The Jazz, however, had one more push left.

Hayward, who struggled shooting in the first half, hit his first six attempts in the second half en route to 16 points. Backup guard Alec Burks, meanwhile, scored seven of his 16 points in the fourth quarter as the Jazz mounted another comeback.

With just under six minutes to play, Hayward dove to the floor for a loose ball, poking it out across halfcourt for Burks for a fast-break layup that tied the game at 84.

With a chance to take the lead, point guard Diante Garrett threw a lazy pass that was intercepted by Randolph.

Kanter missed a shot. Garrett missed an open look at the rim.

Each time, Memphis scored on the other end.

"We had it there," Hayward said. "We were rolling. But it’s tough to come back on the road and continue, especially against a team like this that’s been together and knows how to win games."
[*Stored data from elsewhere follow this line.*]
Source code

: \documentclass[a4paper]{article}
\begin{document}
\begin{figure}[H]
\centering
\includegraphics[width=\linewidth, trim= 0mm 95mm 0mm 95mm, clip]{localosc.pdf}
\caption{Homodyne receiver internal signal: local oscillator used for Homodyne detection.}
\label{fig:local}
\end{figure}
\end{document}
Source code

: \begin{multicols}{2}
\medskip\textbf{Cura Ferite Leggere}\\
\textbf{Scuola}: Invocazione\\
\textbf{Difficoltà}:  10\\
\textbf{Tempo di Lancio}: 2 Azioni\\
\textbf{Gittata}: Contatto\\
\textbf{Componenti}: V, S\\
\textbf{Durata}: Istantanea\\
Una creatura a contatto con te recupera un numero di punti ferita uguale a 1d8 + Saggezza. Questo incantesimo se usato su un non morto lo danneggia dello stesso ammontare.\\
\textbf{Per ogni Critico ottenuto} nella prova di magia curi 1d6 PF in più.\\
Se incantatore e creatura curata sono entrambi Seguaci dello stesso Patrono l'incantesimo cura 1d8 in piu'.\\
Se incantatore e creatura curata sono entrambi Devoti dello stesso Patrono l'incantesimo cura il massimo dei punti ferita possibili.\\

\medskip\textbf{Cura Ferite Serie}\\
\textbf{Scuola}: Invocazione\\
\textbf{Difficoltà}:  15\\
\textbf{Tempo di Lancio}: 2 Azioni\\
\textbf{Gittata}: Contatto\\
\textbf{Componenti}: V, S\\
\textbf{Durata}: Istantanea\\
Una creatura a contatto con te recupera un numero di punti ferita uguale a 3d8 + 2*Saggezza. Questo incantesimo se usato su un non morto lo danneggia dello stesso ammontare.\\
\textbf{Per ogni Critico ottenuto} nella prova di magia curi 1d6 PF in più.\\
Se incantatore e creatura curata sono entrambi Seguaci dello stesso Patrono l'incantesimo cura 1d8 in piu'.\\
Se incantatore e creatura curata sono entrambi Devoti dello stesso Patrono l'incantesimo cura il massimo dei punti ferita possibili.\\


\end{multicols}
After fighting for a playoff spot in each of his first three seasons in Utah, Hayward finds himself steering a young Jazz team toward the lottery. The loss was the Jazz’s 11th in 12 tries, giving them a 22-47 record — the fourth-worst in the NBA.

"You can’t just dwell on the negative things," Hayward said. "You’ll drive yourself crazy."

"We all hate losing," said rookie Trey Burke, who this time last year was at Michigan preparing for a tournament run that would go all the way to the national title game. "It’s an adjustment for me. I’m trying to stay positive as much as possible."